● **PROBLEM TO SOLVE**: The answer should be an exact repeat of the stretch of material below from the line containing "## Fields [Advanced]" through the line containing "Request Count |".

● **GIVEN ENTRIES**:
════
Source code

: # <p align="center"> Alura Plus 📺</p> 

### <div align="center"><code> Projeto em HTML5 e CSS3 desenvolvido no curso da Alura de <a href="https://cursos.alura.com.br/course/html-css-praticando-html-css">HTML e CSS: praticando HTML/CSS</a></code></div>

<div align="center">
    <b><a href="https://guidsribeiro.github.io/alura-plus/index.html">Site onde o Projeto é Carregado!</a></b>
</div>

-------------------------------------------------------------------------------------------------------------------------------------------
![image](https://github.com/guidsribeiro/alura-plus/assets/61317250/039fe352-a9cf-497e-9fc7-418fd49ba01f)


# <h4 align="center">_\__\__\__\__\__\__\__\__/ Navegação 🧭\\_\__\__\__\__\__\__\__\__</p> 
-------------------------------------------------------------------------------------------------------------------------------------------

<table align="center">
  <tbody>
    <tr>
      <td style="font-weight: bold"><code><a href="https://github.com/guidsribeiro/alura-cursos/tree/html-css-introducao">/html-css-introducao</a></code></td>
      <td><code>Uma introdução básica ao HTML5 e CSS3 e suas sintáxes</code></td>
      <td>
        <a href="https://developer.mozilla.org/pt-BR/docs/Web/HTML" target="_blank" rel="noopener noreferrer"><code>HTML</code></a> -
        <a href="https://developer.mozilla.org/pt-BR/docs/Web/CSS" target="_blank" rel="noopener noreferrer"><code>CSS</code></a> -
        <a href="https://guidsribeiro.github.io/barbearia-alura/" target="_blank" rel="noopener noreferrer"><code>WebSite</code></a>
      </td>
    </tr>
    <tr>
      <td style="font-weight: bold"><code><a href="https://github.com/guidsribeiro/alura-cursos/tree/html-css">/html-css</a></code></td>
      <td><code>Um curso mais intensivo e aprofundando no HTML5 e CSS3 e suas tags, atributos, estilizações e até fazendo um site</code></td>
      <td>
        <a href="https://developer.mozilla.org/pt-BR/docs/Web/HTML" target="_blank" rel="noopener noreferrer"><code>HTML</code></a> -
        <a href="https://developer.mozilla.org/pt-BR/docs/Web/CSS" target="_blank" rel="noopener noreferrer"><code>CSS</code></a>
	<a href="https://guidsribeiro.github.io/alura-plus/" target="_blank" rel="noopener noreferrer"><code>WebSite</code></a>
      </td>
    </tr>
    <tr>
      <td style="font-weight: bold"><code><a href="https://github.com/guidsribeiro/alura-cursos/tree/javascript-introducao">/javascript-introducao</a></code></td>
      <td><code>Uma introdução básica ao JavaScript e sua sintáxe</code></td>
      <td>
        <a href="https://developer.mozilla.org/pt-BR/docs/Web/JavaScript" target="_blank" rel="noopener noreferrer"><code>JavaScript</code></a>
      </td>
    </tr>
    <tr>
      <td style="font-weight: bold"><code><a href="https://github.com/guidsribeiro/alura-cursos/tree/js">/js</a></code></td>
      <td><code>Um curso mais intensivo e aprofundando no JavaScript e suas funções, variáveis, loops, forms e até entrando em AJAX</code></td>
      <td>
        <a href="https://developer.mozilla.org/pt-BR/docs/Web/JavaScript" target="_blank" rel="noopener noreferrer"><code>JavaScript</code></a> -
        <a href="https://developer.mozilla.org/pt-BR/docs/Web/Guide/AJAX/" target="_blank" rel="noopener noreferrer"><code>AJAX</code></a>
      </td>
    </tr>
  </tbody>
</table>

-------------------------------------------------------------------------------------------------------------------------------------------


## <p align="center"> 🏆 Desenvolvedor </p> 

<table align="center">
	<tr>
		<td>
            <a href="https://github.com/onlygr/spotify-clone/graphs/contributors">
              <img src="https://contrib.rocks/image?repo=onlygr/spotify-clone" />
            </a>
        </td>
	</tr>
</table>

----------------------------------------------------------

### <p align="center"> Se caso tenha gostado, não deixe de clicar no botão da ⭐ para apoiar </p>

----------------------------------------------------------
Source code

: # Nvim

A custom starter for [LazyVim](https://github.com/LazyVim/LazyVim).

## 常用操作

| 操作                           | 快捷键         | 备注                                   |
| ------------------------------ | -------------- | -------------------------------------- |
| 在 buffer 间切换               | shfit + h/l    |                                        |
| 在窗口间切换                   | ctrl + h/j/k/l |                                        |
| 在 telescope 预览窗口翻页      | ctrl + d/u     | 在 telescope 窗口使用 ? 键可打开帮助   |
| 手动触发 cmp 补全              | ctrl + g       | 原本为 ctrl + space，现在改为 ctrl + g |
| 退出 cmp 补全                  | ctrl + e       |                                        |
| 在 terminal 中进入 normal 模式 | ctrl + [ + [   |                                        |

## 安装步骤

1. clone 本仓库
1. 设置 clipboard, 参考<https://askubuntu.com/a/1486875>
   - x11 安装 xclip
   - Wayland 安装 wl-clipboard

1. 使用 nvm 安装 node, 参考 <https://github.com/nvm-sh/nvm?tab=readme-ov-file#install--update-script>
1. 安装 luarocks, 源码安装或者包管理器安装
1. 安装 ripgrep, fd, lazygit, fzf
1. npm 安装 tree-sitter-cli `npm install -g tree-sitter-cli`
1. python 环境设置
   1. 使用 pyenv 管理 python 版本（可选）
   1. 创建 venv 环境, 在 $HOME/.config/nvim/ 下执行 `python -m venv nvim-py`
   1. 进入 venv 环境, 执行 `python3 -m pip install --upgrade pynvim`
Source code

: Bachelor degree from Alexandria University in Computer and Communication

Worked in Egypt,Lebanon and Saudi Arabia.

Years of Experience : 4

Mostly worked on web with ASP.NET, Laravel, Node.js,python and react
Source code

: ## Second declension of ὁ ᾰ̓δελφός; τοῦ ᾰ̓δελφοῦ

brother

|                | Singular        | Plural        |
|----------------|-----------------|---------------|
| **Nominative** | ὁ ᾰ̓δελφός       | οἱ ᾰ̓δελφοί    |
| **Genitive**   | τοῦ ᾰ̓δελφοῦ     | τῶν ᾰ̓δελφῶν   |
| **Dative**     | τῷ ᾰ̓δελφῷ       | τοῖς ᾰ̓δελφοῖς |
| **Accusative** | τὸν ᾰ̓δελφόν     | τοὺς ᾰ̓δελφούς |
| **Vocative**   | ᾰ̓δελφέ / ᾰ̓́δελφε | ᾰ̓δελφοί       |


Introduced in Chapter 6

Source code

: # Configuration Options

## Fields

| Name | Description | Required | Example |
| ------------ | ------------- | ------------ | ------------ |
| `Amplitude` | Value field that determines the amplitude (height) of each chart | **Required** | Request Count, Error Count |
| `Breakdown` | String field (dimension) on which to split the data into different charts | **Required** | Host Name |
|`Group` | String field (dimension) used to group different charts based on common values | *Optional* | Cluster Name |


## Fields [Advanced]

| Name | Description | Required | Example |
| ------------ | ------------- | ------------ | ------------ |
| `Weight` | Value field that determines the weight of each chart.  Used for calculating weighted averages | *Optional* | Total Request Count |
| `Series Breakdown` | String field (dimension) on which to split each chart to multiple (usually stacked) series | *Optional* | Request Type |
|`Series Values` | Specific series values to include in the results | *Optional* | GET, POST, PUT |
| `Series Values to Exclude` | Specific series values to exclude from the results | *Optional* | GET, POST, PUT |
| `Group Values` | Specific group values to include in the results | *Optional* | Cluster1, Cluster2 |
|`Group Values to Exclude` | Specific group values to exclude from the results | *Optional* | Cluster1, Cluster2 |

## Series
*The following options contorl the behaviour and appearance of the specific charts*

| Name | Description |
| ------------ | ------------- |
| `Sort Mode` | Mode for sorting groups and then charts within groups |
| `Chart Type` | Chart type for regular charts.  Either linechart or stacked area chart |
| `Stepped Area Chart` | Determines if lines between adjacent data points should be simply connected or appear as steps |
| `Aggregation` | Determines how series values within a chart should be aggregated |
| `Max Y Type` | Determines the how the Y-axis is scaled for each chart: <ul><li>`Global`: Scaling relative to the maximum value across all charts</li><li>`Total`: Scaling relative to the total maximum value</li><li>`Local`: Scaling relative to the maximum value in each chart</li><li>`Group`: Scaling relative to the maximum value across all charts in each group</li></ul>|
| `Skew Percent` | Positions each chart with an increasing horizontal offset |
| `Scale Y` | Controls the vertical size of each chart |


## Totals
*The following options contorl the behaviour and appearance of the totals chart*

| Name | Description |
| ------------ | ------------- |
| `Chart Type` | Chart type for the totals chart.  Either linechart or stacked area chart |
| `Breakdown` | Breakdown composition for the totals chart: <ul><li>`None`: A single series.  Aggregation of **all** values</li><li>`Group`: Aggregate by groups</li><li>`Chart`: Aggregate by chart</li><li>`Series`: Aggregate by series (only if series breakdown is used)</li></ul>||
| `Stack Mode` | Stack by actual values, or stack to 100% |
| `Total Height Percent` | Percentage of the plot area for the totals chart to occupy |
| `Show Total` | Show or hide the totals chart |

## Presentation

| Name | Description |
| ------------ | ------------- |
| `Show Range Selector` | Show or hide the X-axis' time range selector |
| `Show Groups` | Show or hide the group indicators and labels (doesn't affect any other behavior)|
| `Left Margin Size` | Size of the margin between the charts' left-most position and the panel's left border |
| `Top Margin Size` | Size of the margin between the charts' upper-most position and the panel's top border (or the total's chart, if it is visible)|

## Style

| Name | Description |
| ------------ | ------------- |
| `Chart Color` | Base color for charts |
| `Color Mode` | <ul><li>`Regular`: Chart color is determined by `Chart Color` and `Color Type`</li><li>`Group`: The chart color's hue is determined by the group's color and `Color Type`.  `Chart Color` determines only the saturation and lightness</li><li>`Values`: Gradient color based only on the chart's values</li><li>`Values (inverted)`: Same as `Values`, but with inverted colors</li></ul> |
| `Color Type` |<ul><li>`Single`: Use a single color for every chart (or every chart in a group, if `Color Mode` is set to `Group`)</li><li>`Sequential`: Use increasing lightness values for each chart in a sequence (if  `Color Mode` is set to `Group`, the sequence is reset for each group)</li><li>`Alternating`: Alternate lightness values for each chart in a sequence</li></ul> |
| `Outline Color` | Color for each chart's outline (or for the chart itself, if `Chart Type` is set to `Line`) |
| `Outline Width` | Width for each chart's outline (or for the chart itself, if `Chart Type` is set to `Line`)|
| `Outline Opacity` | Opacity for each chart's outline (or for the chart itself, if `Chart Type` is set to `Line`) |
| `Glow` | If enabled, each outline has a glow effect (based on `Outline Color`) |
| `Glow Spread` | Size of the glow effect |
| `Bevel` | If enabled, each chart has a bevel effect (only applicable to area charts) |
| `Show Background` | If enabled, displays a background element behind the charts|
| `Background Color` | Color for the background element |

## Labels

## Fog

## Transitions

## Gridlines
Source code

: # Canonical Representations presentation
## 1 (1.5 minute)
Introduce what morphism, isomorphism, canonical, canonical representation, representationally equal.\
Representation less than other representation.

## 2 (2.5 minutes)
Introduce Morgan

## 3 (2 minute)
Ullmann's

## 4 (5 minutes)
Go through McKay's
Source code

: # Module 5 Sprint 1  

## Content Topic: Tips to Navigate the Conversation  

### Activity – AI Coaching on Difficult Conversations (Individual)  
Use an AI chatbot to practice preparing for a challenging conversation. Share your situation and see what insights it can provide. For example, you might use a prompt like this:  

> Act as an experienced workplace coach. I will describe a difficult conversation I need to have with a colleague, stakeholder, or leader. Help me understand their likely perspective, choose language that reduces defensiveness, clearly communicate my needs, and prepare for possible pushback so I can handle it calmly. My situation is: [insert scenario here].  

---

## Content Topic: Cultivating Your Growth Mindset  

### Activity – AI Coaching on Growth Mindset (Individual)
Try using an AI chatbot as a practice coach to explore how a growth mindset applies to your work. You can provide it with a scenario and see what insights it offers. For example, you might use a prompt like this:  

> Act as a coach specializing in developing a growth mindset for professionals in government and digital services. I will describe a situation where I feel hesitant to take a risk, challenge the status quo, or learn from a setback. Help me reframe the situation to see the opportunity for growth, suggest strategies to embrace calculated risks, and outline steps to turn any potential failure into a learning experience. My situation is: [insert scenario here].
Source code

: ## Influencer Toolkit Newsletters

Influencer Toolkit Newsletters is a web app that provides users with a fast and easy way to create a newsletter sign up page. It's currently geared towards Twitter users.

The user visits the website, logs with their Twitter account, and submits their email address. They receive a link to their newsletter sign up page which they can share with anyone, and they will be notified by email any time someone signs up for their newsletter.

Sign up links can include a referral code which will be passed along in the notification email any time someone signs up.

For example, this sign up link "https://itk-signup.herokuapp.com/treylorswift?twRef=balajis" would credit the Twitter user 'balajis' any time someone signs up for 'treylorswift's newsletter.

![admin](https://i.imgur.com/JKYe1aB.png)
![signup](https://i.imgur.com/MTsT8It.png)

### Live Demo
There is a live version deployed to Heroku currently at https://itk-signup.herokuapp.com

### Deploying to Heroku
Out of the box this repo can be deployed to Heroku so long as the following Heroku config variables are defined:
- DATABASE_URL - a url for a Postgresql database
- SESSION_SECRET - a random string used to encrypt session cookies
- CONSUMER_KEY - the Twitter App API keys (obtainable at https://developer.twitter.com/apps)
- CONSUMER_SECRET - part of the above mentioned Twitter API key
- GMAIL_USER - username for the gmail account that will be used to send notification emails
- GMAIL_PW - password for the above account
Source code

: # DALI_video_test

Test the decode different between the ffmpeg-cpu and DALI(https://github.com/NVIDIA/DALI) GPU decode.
════
● **RESULT BELOW**:
## Fields [Advanced]

| Name | Description | Required | Example |
| ------------ | ------------- | ------------ | ------------ |
| `Weight` | Value field that determines the weight of each chart.  Used for calculating weighted averages | *Optional* | Total Request Count |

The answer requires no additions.